John Seabrook: The Spinach King

In this episode of the Plutopia podcast, acclaimed journalist and New Yorker staff writer John Seabrook joins hosts Scoop Sweeney, Wendy Grossman, and Jon Lebkowsky to discuss his deeply personal and provocative new book, The Spinach King: The Rise and Fall of an American Dynasty. Drawing from a trove of family documents inherited after his father’s death, Seabrook uncovers the complex, and often dark, legacy of Seabrook Farms — his family’s frozen food empire that once dominated agriculture in southern New Jersey. The conversation explores themes of power, exploitation, family dysfunction, capitalism, and historical memory, as Seabrook reflects on uncovering painful truths, reconciling with his past, and telling the long-silenced stories of exploited workers whose labor built his family’s fortune.

John Seabrook:

I felt that I was fulfilling some kind of from the grave wish of my father, to achieve, not just revenge, but also justice in some way for what he endured and what he tried to do and and why the company failed.
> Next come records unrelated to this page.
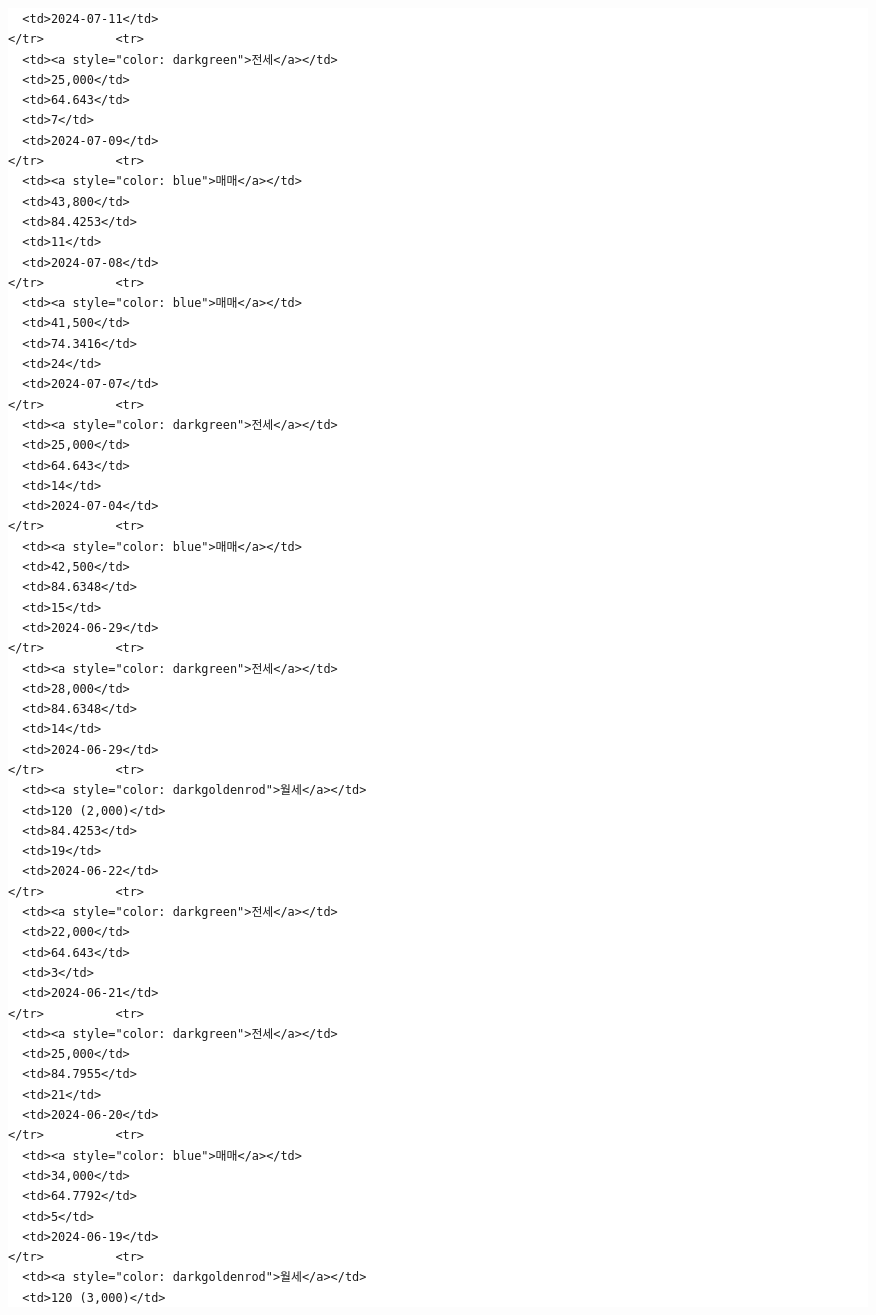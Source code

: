       <td>2024-07-11</td>
    </tr>          <tr>
      <td><a style="color: darkgreen">전세</a></td>
      <td>25,000</td>
      <td>64.643</td>
      <td>7</td>
      <td>2024-07-09</td>
    </tr>          <tr>
      <td><a style="color: blue">매매</a></td>
      <td>43,800</td>
      <td>84.4253</td>
      <td>11</td>
      <td>2024-07-08</td>
    </tr>          <tr>
      <td><a style="color: blue">매매</a></td>
      <td>41,500</td>
      <td>74.3416</td>
      <td>24</td>
      <td>2024-07-07</td>
    </tr>          <tr>
      <td><a style="color: darkgreen">전세</a></td>
      <td>25,000</td>
      <td>64.643</td>
      <td>14</td>
      <td>2024-07-04</td>
    </tr>          <tr>
      <td><a style="color: blue">매매</a></td>
      <td>42,500</td>
      <td>84.6348</td>
      <td>15</td>
      <td>2024-06-29</td>
    </tr>          <tr>
      <td><a style="color: darkgreen">전세</a></td>
      <td>28,000</td>
      <td>84.6348</td>
      <td>14</td>
      <td>2024-06-29</td>
    </tr>          <tr>
      <td><a style="color: darkgoldenrod">월세</a></td>
      <td>120 (2,000)</td>
      <td>84.4253</td>
      <td>19</td>
      <td>2024-06-22</td>
    </tr>          <tr>
      <td><a style="color: darkgreen">전세</a></td>
      <td>22,000</td>
      <td>64.643</td>
      <td>3</td>
      <td>2024-06-21</td>
    </tr>          <tr>
      <td><a style="color: darkgreen">전세</a></td>
      <td>25,000</td>
      <td>84.7955</td>
      <td>21</td>
      <td>2024-06-20</td>
    </tr>          <tr>
      <td><a style="color: blue">매매</a></td>
      <td>34,000</td>
      <td>64.7792</td>
      <td>5</td>
      <td>2024-06-19</td>
    </tr>          <tr>
      <td><a style="color: darkgoldenrod">월세</a></td>
      <td>120 (3,000)</td>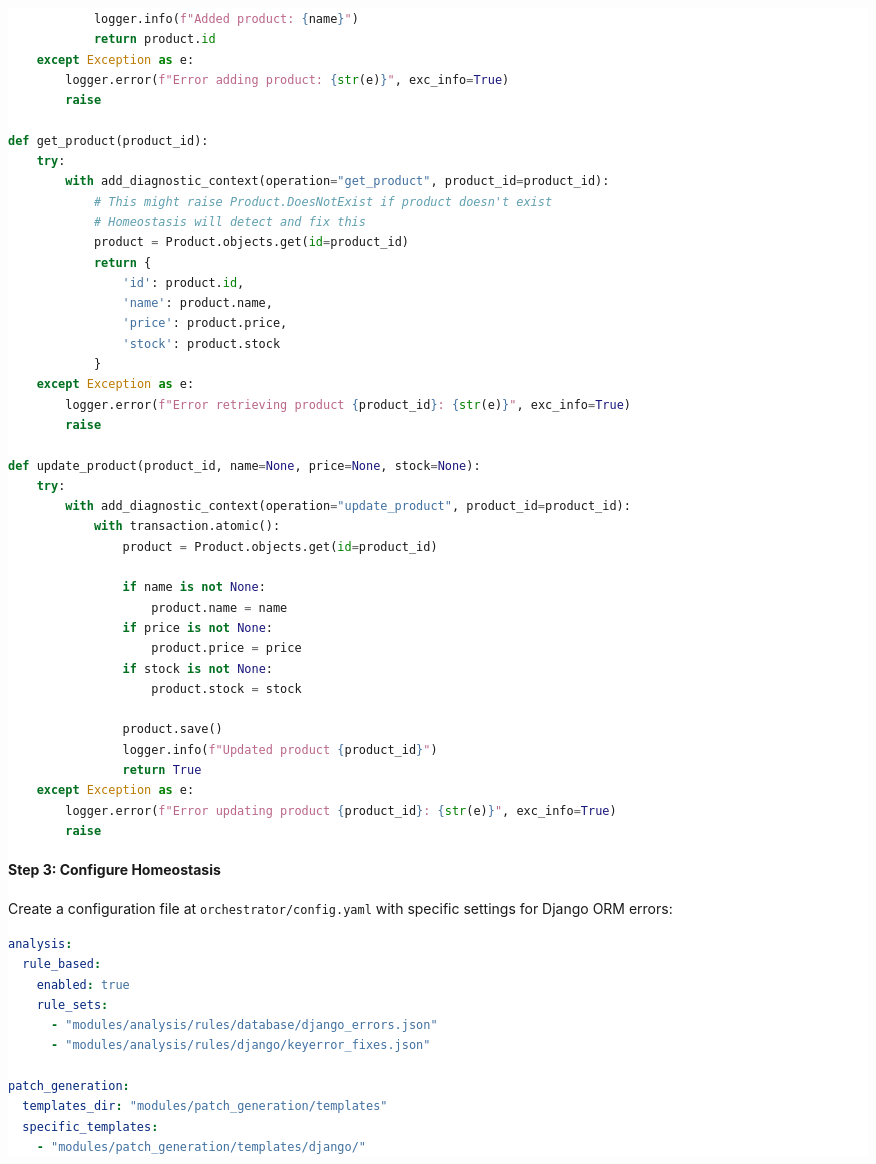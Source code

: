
 ```python
            logger.info(f"Added product: {name}")
            return product.id
    except Exception as e:
        logger.error(f"Error adding product: {str(e)}", exc_info=True)
        raise

def get_product(product_id):
    try:
        with add_diagnostic_context(operation="get_product", product_id=product_id):
            # This might raise Product.DoesNotExist if product doesn't exist
            # Homeostasis will detect and fix this
            product = Product.objects.get(id=product_id)
            return {
                'id': product.id,
                'name': product.name,
                'price': product.price,
                'stock': product.stock
            }
    except Exception as e:
        logger.error(f"Error retrieving product {product_id}: {str(e)}", exc_info=True)
        raise

def update_product(product_id, name=None, price=None, stock=None):
    try:
        with add_diagnostic_context(operation="update_product", product_id=product_id):
            with transaction.atomic():
                product = Product.objects.get(id=product_id)
                
                if name is not None:
                    product.name = name
                if price is not None:
                    product.price = price
                if stock is not None:
                    product.stock = stock
                    
                product.save()
                logger.info(f"Updated product {product_id}")
                return True
    except Exception as e:
        logger.error(f"Error updating product {product_id}: {str(e)}", exc_info=True)
        raise
```

#### Step 3: Configure Homeostasis

Create a configuration file at `orchestrator/config.yaml` with specific settings for Django ORM errors:

```yaml
analysis:
  rule_based:
    enabled: true
    rule_sets:
      - "modules/analysis/rules/database/django_errors.json"
      - "modules/analysis/rules/django/keyerror_fixes.json"

patch_generation:
  templates_dir: "modules/patch_generation/templates"
  specific_templates:
    - "modules/patch_generation/templates/django/"
```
And so that’s kind of what I did. And it motivated me while I was writing to feel like I was doing this for my father. And it also brought me into a better understanding with my father, who was kind of a chilly and remote person. But now I understood why, because he had to survive this sociopath. It was pretty clear that this man who created this company was a sociopath, and that probably helped him in many ways in creating and controlling the company, but it brought the family down.